Desperately in need  of some stranger’s hand, in a
Desperate land

“Il aperçut Mary Bee Cuddy à plus de deux kilomètres, une tache noire sur fond blanc près de la maison. Il réfléchit en chevauchant. Il avait entendu dire par les voisins qu’elle se tenait souvent de la sorte par temps clément, scrutant les grands espaces dans l’espoir de voir – quoi? Un bison? Un cavalier? Une file de chariots? Ou bien un miracle, un arbre qui pousserait, rien qu’un arbre pour lui rappeler sa terre d’origine? Il se demanda s’il existait une façon de mesurer la solitude.”

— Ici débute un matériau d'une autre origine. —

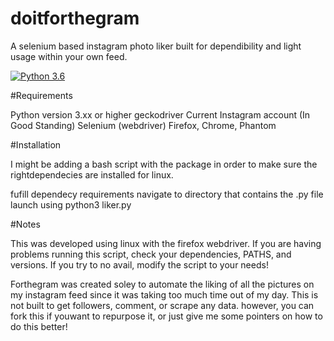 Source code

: # doitforthegram
A selenium based instagram photo liker built for dependibility and light usage within your own feed. 

[![Python 3.6](https://img.shields.io/badge/python-3.6-blue.svg)](https://www.python.org/downloads/release/python-360/)

#Requirements

Python version 3.xx or higher
geckodriver
Current Instagram account (In Good Standing)
Selenium (webdriver) 
Firefox, Chrome, Phantom

#Installation

I might be adding a bash script with the package in order to make sure the rightdependecies are installed for linux. 

fufill dependecy requirements 
navigate to directory that contains the .py file
launch using python3 liker.py

#Notes

This was developed using linux with the firefox webdriver. If you are having problems running this script, check your dependencies, PATHS, and versions. If you try to no avail, modify the script to your needs! 

Forthegram was created soley to automate the liking of all the pictures on my instagram feed since it was taking too much time out of my day. This is not built to get followers, comment, or scrape any data. however, you can fork this if youwant to repurpose it, or just give me some pointers on how to do this better! 

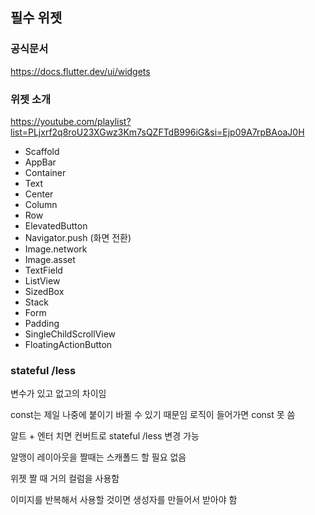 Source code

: ## 필수 위젯

### 공식문서
https://docs.flutter.dev/ui/widgets

### 위젯 소개
https://youtube.com/playlist?list=PLjxrf2q8roU23XGwz3Km7sQZFTdB996iG&si=Ejp09A7rpBAoaJ0H

- Scaffold
- AppBar
- Container
- Text
- Center
- Column
- Row
- ElevatedButton
- Navigator.push (화면 전환)
- Image.network
- Image.asset
- TextField
- ListView
- SizedBox
- Stack
- Form
- Padding
- SingleChildScrollView
- FloatingActionButton

### stateful /less
변수가 있고 없고의 차이임

const는 제일 나중에 붙이기 바뀔 수 있기 때문임
로직이 들어가면 const 못 씀

알트 + 엔터 치면 컨버트로 stateful /less 변경 가능 

알맹이 레이아웃을 짤때는 스캐폴드 할 필요 없음

위젯 짤 때 거의 컬럼을 사용함

이미지를 반복해서 사용할 것이면 생성자를 만들어서 받아야 함
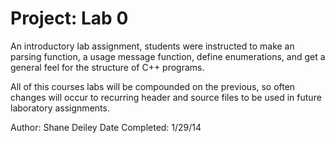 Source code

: Project: Lab 0
==========

An introductory lab assignment, students were instructed to 
make an parsing function, a usage message function, define enumerations,
and get a general feel for the structure of C++ programs.

All of this courses labs will be compounded on the previous,
so often changes will occur to recurring header and source files
to be used in future laboratory assignments.

Author: Shane Deiley
Date Completed: 1/29/14





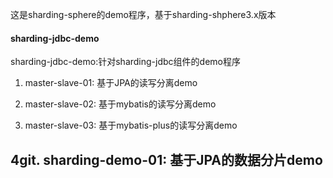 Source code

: 
这是sharding-sphere的demo程序，基于sharding-shphere3.x版本

#### sharding-jdbc-demo ####

sharding-jdbc-demo:针对sharding-jdbc组件的demo程序

1. master-slave-01: 基于JPA的读写分离demo

2. master-slave-02: 基于mybatis的读写分离demo

3. master-slave-03: 基于mybatis-plus的读写分离demo

4git. sharding-demo-01: 基于JPA的数据分片demo
--- 
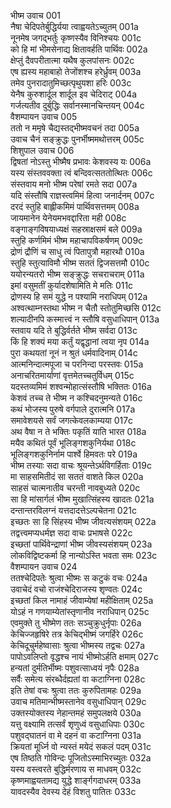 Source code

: भीष्म उवाच	001  
नैषा चेदिपतेर्बुद्धिर्यया त्वाह्वयतेऽच्युतम्	001a  
नूनमेष जगद्भर्तुः कृष्णस्यैव विनिश्चयः	001c  
को हि मां भीमसेनाद्य क्षितावर्हति पार्थिवः	002a  
क्षेप्तुं दैवपरीतात्मा यथैष कुलपांसनः	002c  
एष ह्यस्य महाबाहो तेजोंशश्च हरेर्ध्रुवम्	003a  
तमेव पुनरादातुमिच्छत्पृथुयशा हरिः	003c  
येनैष कुरुशार्दूल शार्दूल इव चेदिराट्	004a  
गर्जत्यतीव दुर्बुद्धिः सर्वानस्मानचिन्तयन्	004c  
वैशम्पायन उवाच	005  
ततो न ममृषे चैद्यस्तद्भीष्मवचनं तदा	005a  
उवाच चैनं सङ्क्रुद्धः पुनर्भीष्ममथोत्तरम्	005c  
शिशुपाल उवाच	006  
द्विषतां नोऽस्तु भीष्मैष प्रभावः केशवस्य यः	006a  
यस्य संस्तववक्ता त्वं बन्दिवत्सततोत्थितः	006c  
संस्तवाय मनो भीष्म परेषां रमते सदा	007a  
यदि संस्तौषि राज्ञस्त्वमिमं हित्वा जनार्दनम्	007c  
दरदं स्तुहि बाह्लीकमिमं पार्थिवसत्तमम्	008a  
जायमानेन येनेयमभवद्दारिता मही	008c  
वङ्गाङ्गविषयाध्यक्षं सहस्राक्षसमं बले	009a  
स्तुहि कर्णमिमं भीष्म महाचापविकर्षणम्	009c  
द्रोणं द्रौणिं च साधु त्वं पितापुत्रौ महारथौ	010a  
स्तुहि स्तुत्याविमौ भीष्म सततं द्विजसत्तमौ	010c  
ययोरन्यतरो भीष्म सङ्क्रुद्धः सचराचराम्	011a  
इमां वसुमतीं कुर्यादशेषामिति मे मतिः	011c  
द्रोणस्य हि समं युद्धे न पश्यामि नराधिपम्	012a  
अश्वत्थाम्नस्तथा भीष्म न चैतौ स्तोतुमिच्छसि	012c  
शल्यादीनपि कस्मात्त्वं न स्तौषि वसुधाधिपान्	013a  
स्तवाय यदि ते बुद्धिर्वर्तते भीष्म सर्वदा	013c  
किं हि शक्यं मया कर्तुं यद्वृद्धानां त्वया नृप	014a  
पुरा कथयतां नूनं न श्रुतं धर्मवादिनाम्	014c  
आत्मनिन्दात्मपूजा च परनिन्दा परस्तवः	015a  
अनाचरितमार्याणां वृत्तमेतच्चतुर्विधम्	015c  
यदस्तव्यमिमं शश्वन्मोहात्संस्तौषि भक्तितः	016a  
केशवं तच्च ते भीष्म न कश्चिदनुमन्यते	016c  
कथं भोजस्य पुरुषे वर्गपाले दुरात्मनि	017a  
समावेशयसे सर्वं जगत्केवलकाम्यया	017c  
अथ वैषा न ते भक्तिः पकृतिं याति भारत	018a  
मयैव कथितं पूर्वं भूलिङ्गशकुनिर्यथा	018c  
भूलिङ्गशकुनिर्नाम पार्श्वे हिमवतः परे	019a  
भीष्म तस्याः सदा वाचः श्रूयन्तेऽर्थविगर्हिताः	019c  
मा साहसमितीदं सा सततं वाशते किल	020a  
साहसं चात्मनातीव चरन्ती नावबुध्यते	020c  
सा हि मांसार्गलं भीष्म मुखात्सिंहस्य खादतः	021a  
दन्तान्तरविलग्नं यत्तदादत्तेऽल्पचेतना	021c  
इच्छतः सा हि सिंहस्य भीष्म जीवत्यसंशयम्	022a  
तद्वत्त्वमप्यधर्मज्ञ सदा वाचः प्रभाषसे	022c  
इच्छतां पार्थिवेन्द्राणां भीष्म जीवस्यसंशयम्	023a  
लोकविद्विष्टकर्मा हि नान्योऽस्ति भवता समः	023c  
वैशम्पायन उवाच	024  
ततश्चेदिपतेः श्रुत्वा भीष्मः स कटुकं वचः	024a  
उवाचेदं वचो राजंश्चेदिराजस्य शृण्वतः	024c  
इच्छतां किल नामाहं जीवाम्येषां महीक्षिताम्	025a  
योऽहं न गणयाम्येतांस्तृणानीव नराधिपान्	025c  
एवमुक्ते तु भीष्मेण ततः सञ्चुक्रुधुर्नृपाः	026a  
केचिज्जहृषिरे तत्र केचिद्भीष्मं जगर्हिरे	026c  
केचिदूचुर्महेष्वासाः श्रुत्वा भीष्मस्य तद्वचः	027a  
पापोऽवलिप्तो वृद्धश्च नायं भीष्मोऽर्हति क्षमाम्	027c  
हन्यतां दुर्मतिर्भीष्मः पशुवत्साध्वयं नृपैः	028a  
सर्वैः समेत्य संरब्धैर्दह्यतां वा कटाग्निना	028c  
इति तेषां वचः श्रुत्वा ततः कुरुपितामहः	029a  
उवाच मतिमान्भीष्मस्तानेव वसुधाधिपान्	029c  
उक्तस्योक्तस्य नेहान्तमहं समुपलक्षये	030a  
यत्तु वक्ष्यामि तत्सर्वं शृणुध्वं वसुधाधिपाः	030c  
पशुवद्घातनं वा मे दहनं वा कटाग्निना	031a  
क्रियतां मूर्ध्नि वो न्यस्तं मयेदं सकलं पदम्	031c  
एष तिष्ठति गोविन्दः पूजितोऽस्माभिरच्युतः	032a  
यस्य वस्त्वरते बुद्धिर्मरणाय स माधवम्	032c  
कृष्णमाह्वयतामद्य युद्धे शार्ङ्गगदाधरम्	033a  
यावदस्यैव देवस्य देहं विशतु पातितः	033c  
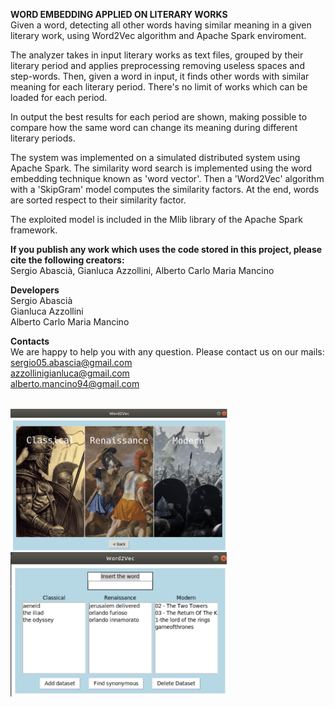 **WORD EMBEDDING APPLIED ON LITERARY WORKS** <br/> 
Given a word, detecting all other words having similar meaning in a given literary work, using Word2Vec algorithm and Apache Spark enviroment. 

The analyzer takes in input literary works as text files, grouped by their literary period and applies preprocessing removing useless spaces and step-words.
Then, given a word in input, it finds other words with similar meaning for each literary period. There's no limit of works which can be loaded for each period.

In output the best results for each period are shown, making possible to compare how the same word can change its meaning during different literary periods.

The system was implemented on a simulated distributed system using Apache Spark.
The similarity word search is implemented using the word embedding technique known as 'word vector'.
Then a 'Word2Vec' algorithm with a 'SkipGram' model computes the similarity factors.
At the end, words are sorted respect to their similarity factor.

The exploited model is included in the Mlib library of the Apache Spark framework.

**If you publish any work which uses the code stored in this project, please cite the following creators:** <br/>
Sergio Abascià, Gianluca Azzollini, Alberto Carlo  Maria Mancino

**Developers** <br/>
Sergio Abascià  <br/>
Gianluca Azzollini <br/>
Alberto Carlo Maria Mancino <br/>

**Contacts** <br/>
We are happy to help you with any question. Please contact us on our mails: <br/>
sergio05.abascia@gmail.com <br/>
azzollinigianluca@gmail.com <br/>
alberto.mancino94@gmail.com <br/>
<br/>


<img src="https://github.com/azzollinigianluca95/Word-Embedding-applied-on-literary-works/blob/master/screenshot1.png" width="348">

<img src="https://github.com/azzollinigianluca95/Word-Embedding-applied-on-literary-works/blob/master/screenshot2.png" width="348">
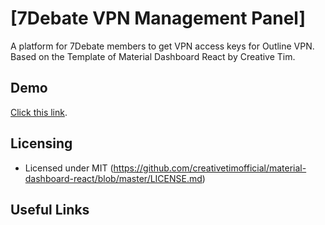 # [7Debate VPN Management Panel]
A platform for 7Debate members to get VPN access keys for Outline VPN.
Based on the Template of Material Dashboard React by Creative Tim.

## Demo


[Click this link](http://vpn.7debate.club).


## Licensing

- Licensed under MIT (https://github.com/creativetimofficial/material-dashboard-react/blob/master/LICENSE.md)

## Useful Links
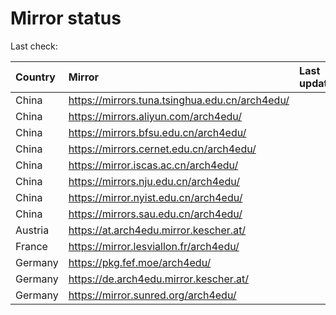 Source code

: <script src="./time.js"></script>
# Mirror status
Last check: <script type="text/javascript">localize(1703449048.0874207);</script>

|Country|Mirror|Last update|
|:------|:-----|:----------|
|China|https://mirrors.tuna.tsinghua.edu.cn/arch4edu/|<script type="text/javascript">localize(1703442761);</script>|
|China|https://mirrors.aliyun.com/arch4edu/|<script type="text/javascript">localize(1703399456);</script>|
|China|https://mirrors.bfsu.edu.cn/arch4edu/|<script type="text/javascript">localize(1703399456);</script>|
|China|https://mirrors.cernet.edu.cn/arch4edu/|<script type="text/javascript">localize(1703442761);</script>|
|China|https://mirror.iscas.ac.cn/arch4edu/|<script type="text/javascript">localize(1703399456);</script>|
|China|https://mirrors.nju.edu.cn/arch4edu/|<script type="text/javascript">localize(1703356135);</script>|
|China|https://mirror.nyist.edu.cn/arch4edu/|<script type="text/javascript">localize(1703442761);</script>|
|China|https://mirrors.sau.edu.cn/arch4edu/|<script type="text/javascript">localize(1703399456);</script>|
|Austria|https://at.arch4edu.mirror.kescher.at/|<script type="text/javascript">localize(1703442761);</script>|
|France|https://mirror.lesviallon.fr/arch4edu/|<script type="text/javascript">localize(1703399456);</script>|
|Germany|https://pkg.fef.moe/arch4edu/|<script type="text/javascript">localize(1703442761);</script>|
|Germany|https://de.arch4edu.mirror.kescher.at/|<script type="text/javascript">localize(1703442761);</script>|
|Germany|https://mirror.sunred.org/arch4edu/|<script type="text/javascript">localize(1703442761);</script>|

<script src="./tablefilter/tablefilter.js"></script>
<script src="./table.js"></script>
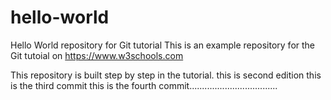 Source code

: # hello-world
Hello World repository for Git tutorial
This is an example repository for the Git tutoial on https://www.w3schools.com

This repository is built step by step in the tutorial. 
this is second edition 
this is the third commit
this is the fourth commit...................................
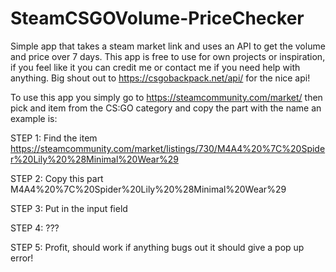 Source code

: # SteamCSGOVolume-PriceChecker
Simple app that takes a steam market link and uses an API to get the volume and price over 7 days.
This app is free to use for own projects or inspiration, if you feel like it you can credit me or contact me if you need help with anything.
Big shout out to https://csgobackpack.net/api/ for the nice api!

To use this app you simply go to https://steamcommunity.com/market/ then pick and item from the CS:GO category and copy the part with the name an example is:


STEP 1: Find the item https://steamcommunity.com/market/listings/730/M4A4%20%7C%20Spider%20Lily%20%28Minimal%20Wear%29


STEP 2: Copy this part M4A4%20%7C%20Spider%20Lily%20%28Minimal%20Wear%29


STEP 3: Put in the input field


STEP 4: ???


STEP 5: Profit, should work if anything bugs out it should give a pop up error!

Homesman est un roman qui parle des pionniers, de ces premiers colons à s’être installés à l’ouest du fleuve Missouri, dans le territoire du Nebraska. C’était au milieu du XIXe siècle, quelques années avant le grand chantier d’une voie ferrée transcontinentale, avant les vastes manœuvres militaires qui tendraient à “pacifier” la région des grandes plaines en chassant les tribus indiennes de leurs terres. Toute l’étendue de l’ancienne Louisiane française avait été rachetée par la nation américaine depuis presque un demi-siècle, donnant à voir, sur le papier et sur les cartes, l’expression d’un immense pays à la conquête du continent, et pourtant la Frontière n’avait pas encore été repoussée. Frontière d’éléments naturels, aux eaux boueuses tranchant la terre en deux, et Frontière dans l’esprit, comme une idée, comme le défi de quelque chose à dépasser: à la suite du poète qui chantait le “Go West, young man“, ce sont les ténors exaltés du gouvernement qui ont commencé à invoquer la notion de Destinée manifeste, l’inexorable et sacrée volonté que le peuple se déploie sur tout ce qui fut estimé comme acquis, sur tout le Nouveau Monde s’il le fallait . On avait découpé dans la géographie brumeuse de l’ouest de vastes et carrés territoires, et tous les volontaires pour le voyage s’y voyaient octroyer par le Congrès une section de 65 hectares.  Ce n’était pas une ruée, ce n’était pas encore une fièvre; c’était une petite ouverture, une première piste tracée dans le mystère de la grande prairie, et ce sont d’abord des familles de migrants, accompagnées de quelques aventuriers, de solitaires déçus du monde civilisé, qui s’y sont engouffrés, tous autant emplis d’un même fragile et inquiet espoir.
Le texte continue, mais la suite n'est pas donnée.